== Segment start ==
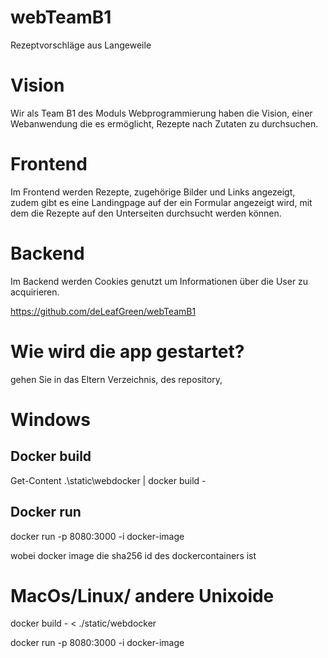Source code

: # webTeamB1

Rezeptvorschläge aus Langeweile

# Vision

Wir als Team B1 des Moduls Webprogrammierung haben die Vision, einer Webanwendung die es ermöglicht, Rezepte nach Zutaten zu durchsuchen.

# Frontend

Im Frontend werden Rezepte, zugehörige Bilder und Links angezeigt, zudem gibt es eine Landingpage auf der ein Formular angezeigt wird, mit dem die Rezepte auf den Unterseiten durchsucht werden können.

# Backend

Im Backend werden Cookies genutzt um Informationen über die User zu acquirieren.

https://github.com/deLeafGreen/webTeamB1

# Wie wird die app gestartet?

gehen Sie in das Eltern Verzeichnis, des repository,

# Windows

## Docker build

Get-Content .\static\webdocker | docker build -

## Docker run

docker run -p 8080:3000 -i docker-image

wobei docker image die sha256 id des dockercontainers ist

# MacOs/Linux/ andere Unixoide

docker build - < ./static/webdocker

docker run -p 8080:3000 -i docker-image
== Segment end ==
Task details -> Copy out each line of the entries that holds "webdocker".

Response area ->
Get-Content .\static\webdocker | docker build -
docker build - < ./static/webdocker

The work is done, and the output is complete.